┌──
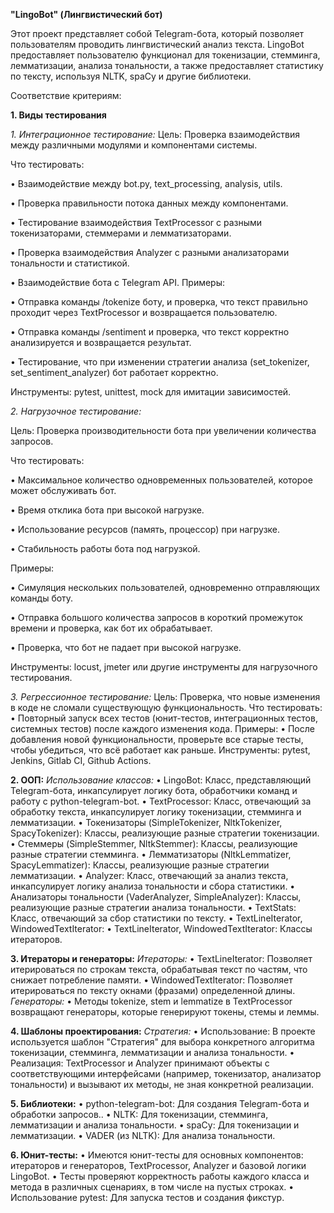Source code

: **"LingoBot" (Лингвистический бот)**

Этот проект представляет собой Telegram-бота, который позволяет пользователям проводить лингвистический анализ текста. LingoBot предоставляет пользователю функционал для токенизации, стемминга, лемматизации, анализа тональности, а также предоставляет статистику по тексту, используя NLTK, spaCy и другие библиотеки.


Соответствие критериям:


**1. Виды тестирования**

*1. Интеграционное тестирование:*
Цель: Проверка взаимодействия между различными модулями и компонентами системы.

Что тестировать:

  •  Взаимодействие между bot.py, text_processing, analysis, utils.
  
  •  Проверка правильности потока данных между компонентами.
  
  •  Тестирование взаимодействия TextProcessor с разными токенизаторами, стеммерами и лемматизаторами.
  
  •  Проверка взаимодействия Analyzer с разными анализаторами тональности и статистикой.
  
  •  Взаимодействие бота с Telegram API.
Примеры:

  •  Отправка команды /tokenize боту, и проверка, что текст правильно проходит через TextProcessor и возвращается пользователю.
  
  •  Отправка команды /sentiment и проверка, что текст корректно анализируется и возвращается результат.
  
  •  Тестирование, что при изменении стратегии анализа (set_tokenizer, set_sentiment_analyzer) бот работает корректно.
  
Инструменты: pytest, unittest, mock для имитации зависимостей.


*2. Нагрузочное тестирование:*

Цель: Проверка производительности бота при увеличении количества запросов.

Что тестировать:

  •  Максимальное количество одновременных пользователей, которое может обслуживать бот.
  
  •  Время отклика бота при высокой нагрузке.
  
  •  Использование ресурсов (память, процессор) при нагрузке.
  
  •  Стабильность работы бота под нагрузкой.
  
Примеры:

  •  Симуляция нескольких пользователей, одновременно отправляющих команды боту.
  
  •  Отправка большого количества запросов в короткий промежуток времени и проверка, как бот их обрабатывает.
  
  •  Проверка, что бот не падает при высокой нагрузке.
  
Инструменты: locust, jmeter или другие инструменты для нагрузочного тестирования.


*3. Регрессионное тестирование:*
Цель: Проверка, что новые изменения в коде не сломали существующую функциональность.
Что тестировать:
  •  Повторный запуск всех тестов (юнит-тестов, интеграционных тестов, системных тестов) после каждого изменения кода.
Примеры:
  •  После добавления новой функциональности, проверьте все старые тесты, чтобы убедиться, что всё работает как раньше.
Инструменты: pytest, Jenkins, Gitlab CI, Github Actions.


**2. ООП:**
*Использование классов:*
  •  LingoBot: Класс, представляющий Telegram-бота, инкапсулирует логику бота, обработчики команд и работу с python-telegram-bot.
  •  TextProcessor: Класс, отвечающий за обработку текста, инкапсулирует логику токенизации, стемминга и лемматизации.
  •  Токенизаторы (SimpleTokenizer, NltkTokenizer, SpacyTokenizer): Классы, реализующие разные стратегии токенизации.
  •  Стеммеры (SimpleStemmer, NltkStemmer): Классы, реализующие разные стратегии стемминга.
  •  Лемматизаторы (NltkLemmatizer, SpacyLemmatizer): Классы, реализующие разные стратегии лемматизации.
  •  Analyzer: Класс, отвечающий за анализ текста, инкапсулирует логику анализа тональности и сбора статистики.
  •  Анализаторы тональности (VaderAnalyzer, SimpleAnalyzer): Классы, реализующие разные стратегии анализа тональности.
  •  TextStats: Класс, отвечающий за сбор статистики по тексту.
  •  TextLineIterator, WindowedTextIterator: 
  •  TextLineIterator, WindowedTextIterator: Классы итераторов.


**3. Итераторы и генераторы:**
*Итераторы:*
  •  TextLineIterator: Позволяет итерироваться по строкам текста, обрабатывая текст по частям, что снижает потребление памяти.
  •  WindowedTextIterator: Позволяет итерироваться по тексту окнами (фразами) определенной длины.
*Генераторы:*
  •  Методы tokenize, stem и lemmatize в TextProcessor возвращают генераторы, которые генерируют токены, стемы и леммы.


**4. Шаблоны проектирования:**
*Стратегия:*
  •  Использование: В проекте используется шаблон "Стратегия" для выбора конкретного алгоритма токенизации, стемминга, лемматизации и анализа тональности.
  •  Реализация: TextProcessor и Analyzer принимают объекты с соответствующими интерфейсами (например, токенизатор, анализатор тональности) и вызывают их методы, не зная конкретной реализации.

**5. Библиотеки:**
•  python-telegram-bot: Для создания Telegram-бота и обработки запросов..
•  NLTK: Для токенизации, стемминга, лемматизации и анализа тональности.
•  spaCy: Для токенизации и лемматизации.
•  VADER (из NLTK): Для анализа тональности.

**6. Юнит-тесты:**
•  Имеются юнит-тесты для основных компонентов: итераторов и генераторов, TextProcessor, Analyzer и базовой логики LingoBot.
•  Тесты проверяют корректность работы каждого класса и метода в различных сценариях, в том числе на пустых строках.
•  Использование pytest: Для запуска тестов и создания фикстур.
└──
» **Problem statement**
Reproduce these records exactly, but not the pictures.

» **Exercise result**
Source code

: **"LingoBot" (Лингвистический бот)**

Этот проект представляет собой Telegram-бота, который позволяет пользователям проводить лингвистический анализ текста. LingoBot предоставляет пользователю функционал для токенизации, стемминга, лемматизации, анализа тональности, а также предоставляет статистику по тексту, используя NLTK, spaCy и другие библиотеки.


Соответствие критериям:


**1. Виды тестирования**

*1. Интеграционное тестирование:*
Цель: Проверка взаимодействия между различными модулями и компонентами системы.

Что тестировать:

  •  Взаимодействие между bot.py, text_processing, analysis, utils.
  
  •  Проверка правильности потока данных между компонентами.
  
  •  Тестирование взаимодействия TextProcessor с разными токенизаторами, стеммерами и лемматизаторами.
  
  •  Проверка взаимодействия Analyzer с разными анализаторами тональности и статистикой.
  
  •  Взаимодействие бота с Telegram API.
Примеры:

  •  Отправка команды /tokenize боту, и проверка, что текст правильно проходит через TextProcessor и возвращается пользователю.
  
  •  Отправка команды /sentiment и проверка, что текст корректно анализируется и возвращается результат.
  
  •  Тестирование, что при изменении стратегии анализа (set_tokenizer, set_sentiment_analyzer) бот работает корректно.
  
Инструменты: pytest, unittest, mock для имитации зависимостей.


*2. Нагрузочное тестирование:*

Цель: Проверка производительности бота при увеличении количества запросов.

Что тестировать:

  •  Максимальное количество одновременных пользователей, которое может обслуживать бот.
  
  •  Время отклика бота при высокой нагрузке.
  
  •  Использование ресурсов (память, процессор) при нагрузке.
  
  •  Стабильность работы бота под нагрузкой.
  
Примеры:

  •  Симуляция нескольких пользователей, одновременно отправляющих команды боту.
  
  •  Отправка большого количества запросов в короткий промежуток времени и проверка, как бот их обрабатывает.
  
  •  Проверка, что бот не падает при высокой нагрузке.
  
Инструменты: locust, jmeter или другие инструменты для нагрузочного тестирования.


*3. Регрессионное тестирование:*
Цель: Проверка, что новые изменения в коде не сломали существующую функциональность.
Что тестировать:
  •  Повторный запуск всех тестов (юнит-тестов, интеграционных тестов, системных тестов) после каждого изменения кода.
Примеры:
  •  После добавления новой функциональности, проверьте все старые тесты, чтобы убедиться, что всё работает как раньше.
Инструменты: pytest, Jenkins, Gitlab CI, Github Actions.


**2. ООП:**
*Использование классов:*
  •  LingoBot: Класс, представляющий Telegram-бота, инкапсулирует логику бота, обработчики команд и работу с python-telegram-bot.
  •  TextProcessor: Класс, отвечающий за обработку текста, инкапсулирует логику токенизации, стемминга и лемматизации.
  •  Токенизаторы (SimpleTokenizer, NltkTokenizer, SpacyTokenizer): Классы, реализующие разные стратегии токенизации.
  •  Стеммеры (SimpleStemmer, NltkStemmer): Классы, реализующие разные стратегии стемминга.
  •  Лемматизаторы (NltkLemmatizer, SpacyLemmatizer): Классы, реализующие разные стратегии лемматизации.
  •  Analyzer: Класс, отвечающий за анализ текста, инкапсулирует логику анализа тональности и сбора статистики.
  •  Анализаторы тональности (VaderAnalyzer, SimpleAnalyzer): Классы, реализующие разные стратегии анализа тональности.
  •  TextStats: Класс, отвечающий за сбор статистики по тексту.
  •  TextLineIterator, WindowedTextIterator: 
  •  TextLineIterator, WindowedTextIterator: Классы итераторов.


**3. Итераторы и генераторы:**
*Итераторы:*
  •  TextLineIterator: Позволяет итерироваться по строкам текста, обрабатывая текст по частям, что снижает потребление памяти.
  •  WindowedTextIterator: Позволяет итерироваться по тексту окнами (фразами) определенной длины.
*Генераторы:*
  •  Методы tokenize, stem и lemmatize в TextProcessor возвращают генераторы, которые генерируют токены, стемы и леммы.


**4. Шаблоны проектирования:**
*Стратегия:*
  •  Использование: В проекте используется шаблон "Стратегия" для выбора конкретного алгоритма токенизации, стемминга, лемматизации и анализа тональности.
  •  Реализация: TextProcessor и Analyzer принимают объекты с соответствующими интерфейсами (например, токенизатор, анализатор тональности) и вызывают их методы, не зная конкретной реализации.

**5. Библиотеки:**
•  python-telegram-bot: Для создания Telegram-бота и обработки запросов..
•  NLTK: Для токенизации, стемминга, лемматизации и анализа тональности.
•  spaCy: Для токенизации и лемматизации.
•  VADER (из NLTK): Для анализа тональности.

**6. Юнит-тесты:**
•  Имеются юнит-тесты для основных компонентов: итераторов и генераторов, TextProcessor, Analyzer и базовой логики LingoBot.
•  Тесты проверяют корректность работы каждого класса и метода в различных сценариях, в том числе на пустых строках.
•  Использование pytest: Для запуска тестов и создания фикстур.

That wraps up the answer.